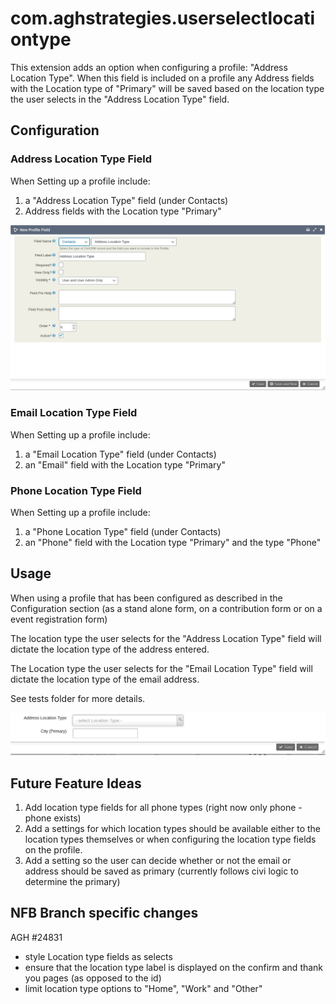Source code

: # com.aghstrategies.userselectlocationtype

This extension adds an option when configuring a profile: "Address Location Type". When this field is included on a profile any Address fields with the Location type of "Primary" will be saved based on the location type the user selects in the  "Address Location Type" field.

## Configuration
### Address Location Type Field
When Setting up a profile include:
1. a "Address Location Type" field (under Contacts)
2. Address fields with the Location type "Primary"

![Settings](/images/addressLocationTypeField.png)

### Email Location Type Field
When Setting up a profile include:
1. a "Email Location Type" field (under Contacts)
2. an "Email" field with the Location type "Primary"

### Phone Location Type Field
When Setting up a profile include:
1. a "Phone Location Type" field (under Contacts)
2. an "Phone" field with the Location type "Primary" and the type "Phone"

## Usage
When using a profile that has been configured as described in the Configuration section (as a stand alone form, on a contribution form or on a event registration form)

The location type the user selects for the "Address Location Type" field will dictate the location type of the address entered.

The Location type the user selects for the "Email Location Type" field will dictate the location type of the email address.

See tests folder for more details.

![Front End UI](/images/profile.png)

## Future Feature Ideas
1. Add location type fields for all phone types (right now only phone - phone exists)
2. Add a settings for which location types should be available either to the location types themselves or when configuring the location type fields on the profile.
3. Add a setting so the user can decide whether or not the email or address should be saved as primary (currently follows civi logic to determine the primary)

## NFB Branch specific changes
AGH #24831
  - style Location type fields as selects
  - ensure that the location type label is displayed on the confirm and thank you pages (as opposed to the id)
  - limit location type options to "Home", "Work" and "Other"
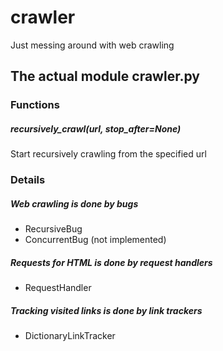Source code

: # crawler

Just messing around with web crawling

## The actual module crawler.py

### Functions

##### recursively_crawl(url, stop_after=None)

Start recursively crawling from the specified url

### Details

##### Web crawling is done by bugs

*   RecursiveBug
*   ConcurrentBug (not implemented) 

##### Requests for HTML is done by request handlers

*   RequestHandler

##### Tracking visited links is done by link trackers

*   DictionaryLinkTracker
+++
**Goal of the exercise:**
Go through the records and pull out each line that includes the word "with".

**Result of the exercise:**
This extension adds an option when configuring a profile: "Address Location Type". When this field is included on a profile any Address fields with the Location type of "Primary" will be saved based on the location type the user selects in the  "Address Location Type" field.
2. Address fields with the Location type "Primary"
2. an "Email" field with the Location type "Primary"
2. an "Phone" field with the Location type "Primary" and the type "Phone"
Just messing around with web crawling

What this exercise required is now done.